The vital skill of learning to recognize these situations is complimented by your professional aptitude to determine when the asks being made are beyond the scope of reality. Of course, this ability will rely heavily on your relationship with the other party, but can also be drawn from your own appraisal of the situation.

The ability to recognize these situations comes firstly from your ability as a professional to gauge a situation and secondly from your history working with the individual or organization. The best advice in a situation like this is to first maintain your emotional stability. Don’t get rattled. Recognize and understand this negotiation tactic so that you can evaluate the situation with a calm and cool mind. After you have identified the situation, evaluate if what the other party is asking for is really within the scope of your responsibility. Finally, communicate with the other party on your own behalf while keeping in mind the two points mentioned above.

Early in my career It thought the only way to get ahead was to work more than everyone else. Therefore, I always accepted any extra work and never said no to anyone at work. This was a good way to gain a lot of experience and praise from my colleagues and the leadership, but it ultimately left me without a rest day for five months straight. A key part of my own professional journey in China has been learning how to bend without breaking.

  1. Help your coworkers when possible

Now that we have talked about how, and when, to say no in the Chinese style, it will be worth mentioning the importance of saying yes. In fact, for all of the things that you cannot help your Chinese coworkers and business partners with, there are an equal amount of things that you are equally positioned to be of service for. That’s why you are able to cooperate with them in first place.

Some common topics that you can help Chinese partners and coworkers with by way of explanation are language, cultural differences, best practices in your country for business, and connecting them to the international community. This topics are left very general on purpose, as you are still learning. However the areas where you can help will become more specific with the more professional experience you accumulate.

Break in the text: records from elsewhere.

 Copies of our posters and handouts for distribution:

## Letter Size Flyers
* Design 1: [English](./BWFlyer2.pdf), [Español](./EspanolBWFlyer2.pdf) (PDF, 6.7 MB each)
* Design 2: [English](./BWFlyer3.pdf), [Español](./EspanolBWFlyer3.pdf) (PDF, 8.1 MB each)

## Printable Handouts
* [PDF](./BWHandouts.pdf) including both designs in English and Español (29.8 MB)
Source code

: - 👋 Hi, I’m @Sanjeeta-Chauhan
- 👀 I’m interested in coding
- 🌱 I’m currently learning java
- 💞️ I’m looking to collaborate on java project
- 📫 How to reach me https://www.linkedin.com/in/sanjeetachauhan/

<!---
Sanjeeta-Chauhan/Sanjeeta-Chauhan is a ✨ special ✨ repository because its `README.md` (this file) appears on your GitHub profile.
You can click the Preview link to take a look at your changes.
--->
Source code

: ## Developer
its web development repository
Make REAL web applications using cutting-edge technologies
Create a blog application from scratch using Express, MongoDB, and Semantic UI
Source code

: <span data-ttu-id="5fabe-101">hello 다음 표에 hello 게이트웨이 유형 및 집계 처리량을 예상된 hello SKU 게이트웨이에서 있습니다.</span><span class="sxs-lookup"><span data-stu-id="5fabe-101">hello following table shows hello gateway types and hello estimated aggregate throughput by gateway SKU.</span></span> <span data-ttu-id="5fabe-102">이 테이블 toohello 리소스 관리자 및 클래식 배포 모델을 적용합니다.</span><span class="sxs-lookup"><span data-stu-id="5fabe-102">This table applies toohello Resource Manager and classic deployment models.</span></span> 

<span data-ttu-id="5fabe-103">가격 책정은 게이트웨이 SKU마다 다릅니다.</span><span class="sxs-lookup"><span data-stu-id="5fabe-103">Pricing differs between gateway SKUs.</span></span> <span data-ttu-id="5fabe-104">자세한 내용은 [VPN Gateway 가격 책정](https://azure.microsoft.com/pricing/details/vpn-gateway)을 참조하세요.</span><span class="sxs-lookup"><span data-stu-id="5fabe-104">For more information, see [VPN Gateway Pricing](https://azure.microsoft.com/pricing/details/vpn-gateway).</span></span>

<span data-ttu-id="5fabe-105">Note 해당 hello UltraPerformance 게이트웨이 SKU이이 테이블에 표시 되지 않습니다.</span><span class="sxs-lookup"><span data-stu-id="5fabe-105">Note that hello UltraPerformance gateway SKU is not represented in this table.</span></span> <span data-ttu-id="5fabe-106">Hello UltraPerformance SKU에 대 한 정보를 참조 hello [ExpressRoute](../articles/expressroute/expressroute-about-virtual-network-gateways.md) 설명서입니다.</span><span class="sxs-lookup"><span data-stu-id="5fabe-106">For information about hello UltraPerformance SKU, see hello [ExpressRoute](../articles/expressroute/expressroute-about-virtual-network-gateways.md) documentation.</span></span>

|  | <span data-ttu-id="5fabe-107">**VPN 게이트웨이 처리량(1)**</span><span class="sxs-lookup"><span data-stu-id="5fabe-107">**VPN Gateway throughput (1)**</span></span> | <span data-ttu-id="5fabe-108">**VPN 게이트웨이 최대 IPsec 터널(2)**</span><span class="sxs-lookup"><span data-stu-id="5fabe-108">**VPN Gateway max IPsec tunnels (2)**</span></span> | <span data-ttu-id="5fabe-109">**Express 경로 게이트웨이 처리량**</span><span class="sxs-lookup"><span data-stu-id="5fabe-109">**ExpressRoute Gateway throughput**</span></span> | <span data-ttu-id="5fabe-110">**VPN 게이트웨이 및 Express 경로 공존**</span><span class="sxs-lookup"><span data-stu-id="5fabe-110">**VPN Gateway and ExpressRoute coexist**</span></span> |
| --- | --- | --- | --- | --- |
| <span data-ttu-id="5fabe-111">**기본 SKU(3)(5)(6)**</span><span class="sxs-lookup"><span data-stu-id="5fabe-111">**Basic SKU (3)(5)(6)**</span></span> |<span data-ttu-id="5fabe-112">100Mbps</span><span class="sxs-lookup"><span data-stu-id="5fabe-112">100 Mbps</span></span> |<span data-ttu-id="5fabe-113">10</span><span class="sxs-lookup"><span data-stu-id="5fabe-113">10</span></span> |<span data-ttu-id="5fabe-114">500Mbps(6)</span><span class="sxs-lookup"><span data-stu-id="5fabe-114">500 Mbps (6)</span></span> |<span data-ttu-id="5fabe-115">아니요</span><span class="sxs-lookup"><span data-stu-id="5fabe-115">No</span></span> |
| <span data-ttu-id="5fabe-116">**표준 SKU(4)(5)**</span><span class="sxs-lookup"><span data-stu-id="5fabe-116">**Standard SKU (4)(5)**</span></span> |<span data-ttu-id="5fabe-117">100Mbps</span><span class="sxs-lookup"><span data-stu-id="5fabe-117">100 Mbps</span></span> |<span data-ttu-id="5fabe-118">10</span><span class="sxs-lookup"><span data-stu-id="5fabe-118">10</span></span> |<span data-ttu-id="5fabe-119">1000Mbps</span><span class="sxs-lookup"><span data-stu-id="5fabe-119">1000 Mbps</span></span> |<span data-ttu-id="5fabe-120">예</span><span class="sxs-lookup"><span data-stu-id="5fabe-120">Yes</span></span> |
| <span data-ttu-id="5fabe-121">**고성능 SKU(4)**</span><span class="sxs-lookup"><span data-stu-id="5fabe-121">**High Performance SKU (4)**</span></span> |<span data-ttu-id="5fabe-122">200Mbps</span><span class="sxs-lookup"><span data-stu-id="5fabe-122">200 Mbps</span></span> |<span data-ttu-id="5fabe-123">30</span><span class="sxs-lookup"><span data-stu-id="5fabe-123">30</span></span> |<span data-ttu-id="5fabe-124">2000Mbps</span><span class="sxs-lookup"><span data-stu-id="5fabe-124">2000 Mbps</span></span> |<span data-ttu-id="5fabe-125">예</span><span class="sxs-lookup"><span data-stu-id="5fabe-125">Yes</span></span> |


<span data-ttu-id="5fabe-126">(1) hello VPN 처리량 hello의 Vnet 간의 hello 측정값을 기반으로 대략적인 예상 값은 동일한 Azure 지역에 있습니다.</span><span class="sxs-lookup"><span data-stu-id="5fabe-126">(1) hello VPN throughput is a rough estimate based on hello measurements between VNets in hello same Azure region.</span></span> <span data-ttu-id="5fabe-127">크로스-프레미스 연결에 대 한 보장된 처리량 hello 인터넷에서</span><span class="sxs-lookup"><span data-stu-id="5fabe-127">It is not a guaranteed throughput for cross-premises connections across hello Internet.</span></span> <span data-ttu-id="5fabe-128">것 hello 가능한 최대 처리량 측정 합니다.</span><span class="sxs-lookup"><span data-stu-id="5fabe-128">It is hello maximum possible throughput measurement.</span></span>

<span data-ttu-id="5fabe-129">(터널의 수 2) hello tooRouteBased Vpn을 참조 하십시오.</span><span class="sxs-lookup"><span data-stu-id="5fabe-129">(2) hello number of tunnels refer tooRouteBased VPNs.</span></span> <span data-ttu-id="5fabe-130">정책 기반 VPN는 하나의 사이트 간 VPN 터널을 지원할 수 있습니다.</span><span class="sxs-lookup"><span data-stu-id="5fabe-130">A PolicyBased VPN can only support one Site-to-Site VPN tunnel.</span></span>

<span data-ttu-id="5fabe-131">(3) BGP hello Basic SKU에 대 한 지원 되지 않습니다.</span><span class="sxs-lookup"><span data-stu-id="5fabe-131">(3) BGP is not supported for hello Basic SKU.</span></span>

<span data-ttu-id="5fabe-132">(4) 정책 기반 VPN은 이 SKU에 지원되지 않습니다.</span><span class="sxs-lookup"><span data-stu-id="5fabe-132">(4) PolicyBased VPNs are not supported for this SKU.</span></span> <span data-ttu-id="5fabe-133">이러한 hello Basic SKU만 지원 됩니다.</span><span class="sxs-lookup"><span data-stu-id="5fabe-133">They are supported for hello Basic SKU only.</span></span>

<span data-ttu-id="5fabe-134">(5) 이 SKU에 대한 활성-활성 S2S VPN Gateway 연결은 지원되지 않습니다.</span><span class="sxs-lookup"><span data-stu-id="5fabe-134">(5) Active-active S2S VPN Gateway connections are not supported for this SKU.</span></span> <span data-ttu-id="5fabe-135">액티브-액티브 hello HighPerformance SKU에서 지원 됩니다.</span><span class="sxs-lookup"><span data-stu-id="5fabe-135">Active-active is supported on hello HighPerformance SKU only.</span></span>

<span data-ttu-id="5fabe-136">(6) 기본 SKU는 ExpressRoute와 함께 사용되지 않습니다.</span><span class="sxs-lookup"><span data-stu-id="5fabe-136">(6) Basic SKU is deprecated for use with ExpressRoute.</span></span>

A tried and true method of helping your coworkers is to speak English with them (assuming that a) you have a good knowledge of the language and b) they are interested in speaking English). This is a fantastic way to bring help your colleagues develop a skill that is valuable in China. It will also “give face” to those who have spent a dedicated a significant portion of their lives to learning the language. Not surprisingly, it’s a great way to build up your guanxi.

  1. Share food with others

If you’re going to work or collaborate with a Chinese organization, then its important that you take the time to understand the importance of food. In China, food is one of, if not the, main vehicle used to develop and maintain guanxi.

This cultural obsession with food plays itself out in a very curious way at the office. For example, in a Chinese office coworkers will constantly share their snacks within their teams, and more frequently with their select group of “friends”, i.e. those whom they consider to have guanxi with. This is an extremely subtle, yet equally important habit that you can participate in and leverage to develop your own guanxi among your colleagues.

When meeting with friends or attending a business meeting, it’s also a good practice to try and pay for the meal. This will show them that you value their friendship. It will also give you a lot of face. Chinese partners and friends will generally try and fight you for the bill, which can lead to some pretty hysterical moments – which will, in turn, ultimately bring you closer together and further develop the guanxi between you both– which should take precedence over the cost of a shared-meal.

Conclusion 

I hope that this post helped to educate readers about some of the basics of building relationships in China, especially concerning guanxi: the Chinese word for “relationship” that transcends it’s English translation.

If you have experience in China, do you agree with my analysis? What are some other things you could suggest for readers when cultivating relationships with Chinese colleagues or partners? Thanks for reading!